What are the challenges of having no departments or traditional majors?
Mr. Berman said that, as a student, he was attracted to the interdisciplinary model because it allowed him to work with professors to choose his concentration. At first officials thought students, in theory, could complete their entire degree as independent study, without taking courses. But, he said, faculty members learned over the years that they needed to balance projects with teaching. “When I’m teaching history, I’m more concerned my students learn how to do history rather than know history,” he said. “But you can’t do history if you don’t know history.”
Now, he said, professors see courses as places for projects to start and ultimately lead to independent study. The fact that there aren’t specific departments means students need to build close relationships with professors to talk about how they will focus their studies in a concentration.
ADVERTISEMENT
‘The governance board you need in the first five years is very different from the governance board 50 or 100 years later.’
For Olin, not having departments changed everything, but in a good way, said Mr. Miller, because clusters of people didn’t fight for resources. The bigger challenge, he said, was building trust between the college’s faculty and its governing board. “The governance board you need in the first five years is very different from the governance board 50 or 100 years later,” he said, adding that in the first 10 months of working at Olin, he spent at least two hours a day, five days a week, on the phone. “It’s a full-time job,” he said.
What are the financial challenges of starting a college like this from scratch?
Unlike most start-up universities, Olin set out with a healthy endowment, thanks to the F.W. Olin Foundation. However, Olin suffered a heavy setback during the 2008 recession, which led to the decision to cut back on scholarships.
Hampshire, on the other hand, funded its initial construction and development with federal grant money and private donations it spent four years raising before the college opened.
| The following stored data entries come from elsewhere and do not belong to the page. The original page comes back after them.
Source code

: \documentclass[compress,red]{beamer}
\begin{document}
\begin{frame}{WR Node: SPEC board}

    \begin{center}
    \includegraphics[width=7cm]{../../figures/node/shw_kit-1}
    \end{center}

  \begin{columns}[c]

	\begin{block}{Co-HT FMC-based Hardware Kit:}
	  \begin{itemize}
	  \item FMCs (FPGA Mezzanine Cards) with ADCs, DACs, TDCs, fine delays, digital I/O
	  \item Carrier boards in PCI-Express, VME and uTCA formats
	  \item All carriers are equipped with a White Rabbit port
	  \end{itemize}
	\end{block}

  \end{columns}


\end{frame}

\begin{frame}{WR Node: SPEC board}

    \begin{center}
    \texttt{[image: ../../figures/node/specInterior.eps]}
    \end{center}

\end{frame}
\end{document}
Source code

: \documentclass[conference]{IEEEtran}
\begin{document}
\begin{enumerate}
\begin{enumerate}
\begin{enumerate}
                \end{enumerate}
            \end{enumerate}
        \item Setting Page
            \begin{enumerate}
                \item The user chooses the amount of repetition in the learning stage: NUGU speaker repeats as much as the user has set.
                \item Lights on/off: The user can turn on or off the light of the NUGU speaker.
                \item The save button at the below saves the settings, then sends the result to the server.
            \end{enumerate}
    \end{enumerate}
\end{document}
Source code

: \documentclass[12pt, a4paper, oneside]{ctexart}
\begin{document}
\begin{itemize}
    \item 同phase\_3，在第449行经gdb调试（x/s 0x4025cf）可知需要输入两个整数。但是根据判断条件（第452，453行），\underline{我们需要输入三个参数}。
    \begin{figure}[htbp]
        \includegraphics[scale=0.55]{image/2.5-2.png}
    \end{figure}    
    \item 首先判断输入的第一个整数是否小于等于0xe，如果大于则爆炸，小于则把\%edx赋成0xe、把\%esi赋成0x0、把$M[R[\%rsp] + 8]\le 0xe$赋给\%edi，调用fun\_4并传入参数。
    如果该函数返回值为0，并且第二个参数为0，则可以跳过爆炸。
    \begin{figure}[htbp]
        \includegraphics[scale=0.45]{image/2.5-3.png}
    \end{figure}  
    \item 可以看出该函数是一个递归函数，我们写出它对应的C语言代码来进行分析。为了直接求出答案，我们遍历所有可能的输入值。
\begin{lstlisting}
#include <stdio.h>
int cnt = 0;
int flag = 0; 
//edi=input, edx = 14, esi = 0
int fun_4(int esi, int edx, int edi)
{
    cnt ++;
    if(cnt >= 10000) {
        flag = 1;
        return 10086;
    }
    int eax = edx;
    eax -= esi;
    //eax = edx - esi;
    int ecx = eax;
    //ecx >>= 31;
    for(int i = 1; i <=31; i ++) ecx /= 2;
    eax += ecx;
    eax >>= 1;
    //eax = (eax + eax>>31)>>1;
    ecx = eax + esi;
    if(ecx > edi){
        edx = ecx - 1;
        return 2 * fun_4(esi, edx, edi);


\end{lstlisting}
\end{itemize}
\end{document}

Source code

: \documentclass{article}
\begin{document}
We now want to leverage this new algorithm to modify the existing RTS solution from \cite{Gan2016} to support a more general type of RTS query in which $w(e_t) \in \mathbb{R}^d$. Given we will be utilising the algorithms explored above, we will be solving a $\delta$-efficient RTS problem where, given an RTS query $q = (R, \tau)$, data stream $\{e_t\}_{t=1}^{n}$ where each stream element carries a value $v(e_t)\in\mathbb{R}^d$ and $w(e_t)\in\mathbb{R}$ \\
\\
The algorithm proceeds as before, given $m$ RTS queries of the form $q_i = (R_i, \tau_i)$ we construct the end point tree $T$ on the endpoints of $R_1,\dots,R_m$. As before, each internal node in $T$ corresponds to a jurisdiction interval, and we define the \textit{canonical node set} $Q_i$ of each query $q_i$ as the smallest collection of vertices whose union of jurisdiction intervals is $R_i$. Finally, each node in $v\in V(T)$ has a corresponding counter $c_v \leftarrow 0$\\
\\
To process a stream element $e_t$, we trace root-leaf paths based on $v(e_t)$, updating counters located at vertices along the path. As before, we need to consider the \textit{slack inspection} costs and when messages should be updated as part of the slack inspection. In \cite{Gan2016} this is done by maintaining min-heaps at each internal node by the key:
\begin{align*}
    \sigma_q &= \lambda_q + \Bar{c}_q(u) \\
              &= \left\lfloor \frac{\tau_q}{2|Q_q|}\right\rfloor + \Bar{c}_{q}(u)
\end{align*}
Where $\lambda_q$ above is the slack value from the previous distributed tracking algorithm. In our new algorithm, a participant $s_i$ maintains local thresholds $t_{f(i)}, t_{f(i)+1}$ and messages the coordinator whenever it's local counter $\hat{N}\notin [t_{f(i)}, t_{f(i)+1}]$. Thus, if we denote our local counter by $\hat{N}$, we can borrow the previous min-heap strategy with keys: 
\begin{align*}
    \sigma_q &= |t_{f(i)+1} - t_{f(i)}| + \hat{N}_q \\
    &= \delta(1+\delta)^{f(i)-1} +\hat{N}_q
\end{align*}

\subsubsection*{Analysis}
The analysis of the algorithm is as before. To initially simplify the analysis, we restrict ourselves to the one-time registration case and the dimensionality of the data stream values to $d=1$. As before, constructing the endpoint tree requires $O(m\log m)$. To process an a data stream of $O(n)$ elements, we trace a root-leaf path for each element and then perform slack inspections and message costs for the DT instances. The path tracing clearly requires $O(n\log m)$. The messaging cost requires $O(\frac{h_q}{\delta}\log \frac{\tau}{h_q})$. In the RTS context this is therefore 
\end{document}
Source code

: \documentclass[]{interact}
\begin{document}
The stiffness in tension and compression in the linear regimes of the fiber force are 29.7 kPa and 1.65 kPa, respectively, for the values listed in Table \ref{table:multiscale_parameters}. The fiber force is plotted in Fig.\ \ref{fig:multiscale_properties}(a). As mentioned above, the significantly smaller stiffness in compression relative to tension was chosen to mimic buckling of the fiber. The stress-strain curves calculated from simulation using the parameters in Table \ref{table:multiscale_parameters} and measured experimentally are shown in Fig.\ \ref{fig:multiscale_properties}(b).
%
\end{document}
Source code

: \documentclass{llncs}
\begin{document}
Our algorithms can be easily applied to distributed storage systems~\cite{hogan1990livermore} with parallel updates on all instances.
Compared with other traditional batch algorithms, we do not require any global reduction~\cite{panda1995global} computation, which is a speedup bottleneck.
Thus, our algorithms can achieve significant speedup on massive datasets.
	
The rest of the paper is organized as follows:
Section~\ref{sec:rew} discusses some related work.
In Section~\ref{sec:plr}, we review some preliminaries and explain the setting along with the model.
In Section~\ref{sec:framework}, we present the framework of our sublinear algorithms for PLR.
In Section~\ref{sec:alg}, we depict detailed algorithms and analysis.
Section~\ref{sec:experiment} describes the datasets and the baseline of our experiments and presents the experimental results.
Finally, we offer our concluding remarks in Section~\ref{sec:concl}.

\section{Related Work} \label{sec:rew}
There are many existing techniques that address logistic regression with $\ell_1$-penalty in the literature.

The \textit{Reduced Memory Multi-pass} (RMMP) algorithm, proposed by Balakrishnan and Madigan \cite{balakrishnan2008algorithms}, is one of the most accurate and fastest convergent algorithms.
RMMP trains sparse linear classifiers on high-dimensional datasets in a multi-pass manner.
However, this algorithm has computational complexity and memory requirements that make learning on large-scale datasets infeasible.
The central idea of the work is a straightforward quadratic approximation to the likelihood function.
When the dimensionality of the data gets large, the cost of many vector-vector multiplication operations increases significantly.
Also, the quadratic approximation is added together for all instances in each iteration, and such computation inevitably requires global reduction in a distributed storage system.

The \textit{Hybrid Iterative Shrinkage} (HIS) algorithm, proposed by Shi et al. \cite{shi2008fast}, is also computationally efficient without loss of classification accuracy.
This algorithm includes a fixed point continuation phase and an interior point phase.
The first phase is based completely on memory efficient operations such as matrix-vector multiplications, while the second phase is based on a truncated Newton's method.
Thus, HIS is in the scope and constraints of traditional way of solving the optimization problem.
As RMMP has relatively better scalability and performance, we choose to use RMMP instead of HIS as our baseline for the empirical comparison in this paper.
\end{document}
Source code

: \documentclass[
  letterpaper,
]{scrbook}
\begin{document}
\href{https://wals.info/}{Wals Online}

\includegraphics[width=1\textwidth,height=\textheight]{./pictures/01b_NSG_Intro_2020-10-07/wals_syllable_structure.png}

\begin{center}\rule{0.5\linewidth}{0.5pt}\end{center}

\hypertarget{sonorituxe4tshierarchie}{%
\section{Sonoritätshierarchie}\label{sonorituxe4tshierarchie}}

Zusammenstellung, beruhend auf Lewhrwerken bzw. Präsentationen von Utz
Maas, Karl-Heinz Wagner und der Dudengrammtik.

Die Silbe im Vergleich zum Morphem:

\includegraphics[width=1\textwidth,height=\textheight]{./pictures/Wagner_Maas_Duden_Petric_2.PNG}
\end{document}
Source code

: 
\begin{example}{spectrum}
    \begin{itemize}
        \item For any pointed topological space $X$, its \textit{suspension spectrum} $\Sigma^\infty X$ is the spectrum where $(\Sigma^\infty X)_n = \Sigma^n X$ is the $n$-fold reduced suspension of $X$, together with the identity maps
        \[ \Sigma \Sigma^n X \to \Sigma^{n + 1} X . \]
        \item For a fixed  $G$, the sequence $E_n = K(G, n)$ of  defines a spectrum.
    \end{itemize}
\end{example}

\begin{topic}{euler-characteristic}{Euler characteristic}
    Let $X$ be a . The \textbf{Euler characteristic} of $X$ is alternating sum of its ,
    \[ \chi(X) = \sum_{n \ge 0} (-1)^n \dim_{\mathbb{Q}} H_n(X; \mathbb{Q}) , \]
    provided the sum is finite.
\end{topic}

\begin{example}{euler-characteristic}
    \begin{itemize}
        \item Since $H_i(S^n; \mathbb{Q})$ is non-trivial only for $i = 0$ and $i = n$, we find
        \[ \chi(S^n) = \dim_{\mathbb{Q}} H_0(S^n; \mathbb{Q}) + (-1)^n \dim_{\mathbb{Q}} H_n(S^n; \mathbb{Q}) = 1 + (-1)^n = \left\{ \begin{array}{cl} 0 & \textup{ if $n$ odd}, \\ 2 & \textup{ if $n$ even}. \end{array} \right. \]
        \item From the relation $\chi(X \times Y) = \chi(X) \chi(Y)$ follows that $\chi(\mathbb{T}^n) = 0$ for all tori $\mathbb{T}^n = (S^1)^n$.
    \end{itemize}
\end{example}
Kenneth Rosenthal, a vice chair of the Board of Trustees at Hampshire, said each academic building had at least $250,000 in federal grants, and residential buildings were constructed with government loans, the last of which are still being paid off today. The federal money came at a time when the government had a particular interest in expanding higher education.
“In any start-up, things don’t work out as you expect, and you still need a good plan, and you need credible people to work with you on that,” Mr. Rosenthal added.
ADVERTISEMENT
His advice to Ms. Ortiz as she starts her new university: Raise enough money for such unexpected events, and hire the right professors to heighten visibility and stick with the institution in the early years.
Correction (2/8/2016, 12:00 p.m.): This article originally included a reference to a reported $120-million drop in Olin’s endowment after the recession. That number is incorrect, and the reference has been removed.